Das optimierte SRS oder warum einfach manchmal besser ist

Nachdem ich vor einiger Zeit schon das Simple Ranking System vorgestellt habe, habe ich gestern eine Methode vorgestellt, um das SRS in Offense- und Defense-Komponenten zu zerlegen.

In dem Artikel habe ich auf teils große Abweichungen zum Modell von pro-football-reference.com - das als Vorbild diente - verwiesen:

Vergleicht man die Werte mit denen von Pro-Football-Reference, so erkennt man teilweise gravierende Unterschiede. Das kommt daher, dass mein SRS nicht "gedeckelt" ist. Das heißt, wenn ein Team mit 40 Punkten Vorsprung gewinnt, so fließt das auch so in den Algorithmus ein. Andere Implementationen deckeln die Punktdifferenz, typischerweise ab etwa 21 Punkten.

In den Kommentaren zu OSRS und DSRS hat korsakoff von Sideline Reporter die Frage aufgeworfen, ob man denn die Deckelung nicht so anpassen könnte, dass dadurch die Vorhersagekraft maximiert wird.

Da ich kein Freund von "zufälligen" Werten bin und etwas Zeit hatte, habe ich mich der Frage gleich angenommen.

Ich habe also als Erstes eine gedeckelte Version meines SRS entwickelt und anschließend die Optimierung eingebaut.

Die Optimierung funktioniert so, dass ich die realen Punktdiffenzen mit den SRS-Differenzen für alle Spiele verglichen habe:

$\text{R} = \text{PS} - \left(\text{SRS}_{x_1} + x_2\right)$

PS ist dabei die Punktdifferenz, x1 bezeichnet den Deckelungswert, mit dem das SRS berechnet wurde und x2 ist ein freier Parameter.

Ziel ist es nun also x1 und x2 so anzupassen, dass R minimal wird.

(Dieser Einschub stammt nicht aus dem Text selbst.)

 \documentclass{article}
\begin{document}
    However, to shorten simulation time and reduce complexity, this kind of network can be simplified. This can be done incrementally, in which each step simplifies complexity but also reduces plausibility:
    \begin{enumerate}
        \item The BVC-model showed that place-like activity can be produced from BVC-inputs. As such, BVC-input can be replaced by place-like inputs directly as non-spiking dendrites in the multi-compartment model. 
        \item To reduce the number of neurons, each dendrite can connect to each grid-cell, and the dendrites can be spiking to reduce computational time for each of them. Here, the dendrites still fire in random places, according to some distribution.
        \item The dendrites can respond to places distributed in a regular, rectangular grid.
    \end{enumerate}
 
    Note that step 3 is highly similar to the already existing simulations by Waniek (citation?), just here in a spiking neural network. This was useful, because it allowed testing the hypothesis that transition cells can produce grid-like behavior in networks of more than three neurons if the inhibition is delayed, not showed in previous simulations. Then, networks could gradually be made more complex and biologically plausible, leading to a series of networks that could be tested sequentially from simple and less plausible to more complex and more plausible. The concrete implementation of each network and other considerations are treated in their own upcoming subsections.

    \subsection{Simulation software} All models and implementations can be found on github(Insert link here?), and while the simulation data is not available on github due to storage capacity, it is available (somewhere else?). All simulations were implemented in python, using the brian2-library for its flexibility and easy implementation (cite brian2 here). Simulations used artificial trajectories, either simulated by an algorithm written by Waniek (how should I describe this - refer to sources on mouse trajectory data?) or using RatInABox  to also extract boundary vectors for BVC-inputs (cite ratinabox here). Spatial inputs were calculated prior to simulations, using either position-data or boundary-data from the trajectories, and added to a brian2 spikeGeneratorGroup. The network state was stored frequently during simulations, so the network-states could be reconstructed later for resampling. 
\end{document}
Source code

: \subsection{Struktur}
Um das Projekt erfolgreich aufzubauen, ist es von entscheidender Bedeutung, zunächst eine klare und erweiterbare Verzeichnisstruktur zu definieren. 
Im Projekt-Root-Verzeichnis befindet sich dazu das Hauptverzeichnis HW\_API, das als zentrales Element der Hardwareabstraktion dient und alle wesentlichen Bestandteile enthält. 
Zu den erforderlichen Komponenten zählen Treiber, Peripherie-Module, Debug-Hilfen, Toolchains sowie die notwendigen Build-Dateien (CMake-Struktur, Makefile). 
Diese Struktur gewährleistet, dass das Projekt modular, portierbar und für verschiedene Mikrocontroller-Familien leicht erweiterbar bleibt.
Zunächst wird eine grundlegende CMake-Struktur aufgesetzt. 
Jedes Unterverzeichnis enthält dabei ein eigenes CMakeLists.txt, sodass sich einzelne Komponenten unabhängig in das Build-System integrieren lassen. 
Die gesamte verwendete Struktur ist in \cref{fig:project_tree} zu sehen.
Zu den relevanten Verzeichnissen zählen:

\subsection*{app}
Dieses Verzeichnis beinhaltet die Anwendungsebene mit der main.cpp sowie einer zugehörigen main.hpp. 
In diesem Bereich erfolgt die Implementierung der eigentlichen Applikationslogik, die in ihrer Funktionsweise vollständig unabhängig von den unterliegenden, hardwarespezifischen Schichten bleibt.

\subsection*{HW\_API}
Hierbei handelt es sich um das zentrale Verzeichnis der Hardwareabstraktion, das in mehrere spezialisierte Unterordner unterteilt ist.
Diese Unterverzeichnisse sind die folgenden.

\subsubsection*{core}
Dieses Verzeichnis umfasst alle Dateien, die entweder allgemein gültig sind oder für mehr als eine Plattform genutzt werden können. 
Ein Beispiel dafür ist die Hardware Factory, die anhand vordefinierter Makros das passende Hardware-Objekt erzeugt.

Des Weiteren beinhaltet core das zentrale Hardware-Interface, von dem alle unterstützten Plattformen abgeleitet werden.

Ich habe das mit dem Python-Paket SciPy gemacht, man kann da aber auch viele andere Software-Lösungen finden, die das können.

Was sind nun aber die Werte der optimierten Parameter?

Sieht man sich das Ergebnis für die bisherige 2012er Saison an, ist das Ergebnis doch überraschend:
Der optimale Deckelungswert ist 40 und der freie Parameter ist 0.88.

0.88, das kommt dem geneigten Leser vielleicht vertraut vor. Das ist nämlich ziemlich exakt der Heimvorteil, den das FISB-Ranking ausspuckt!

Wiederholt man die Optimierung mit anderen Saisons ergibt sich ein ähnliches Bild: der Deckelungswert ist mal 40, mal 45, manchmal sogar 60 und der Heimvorteil entspricht immer in etwa dem des FISB-Rankings.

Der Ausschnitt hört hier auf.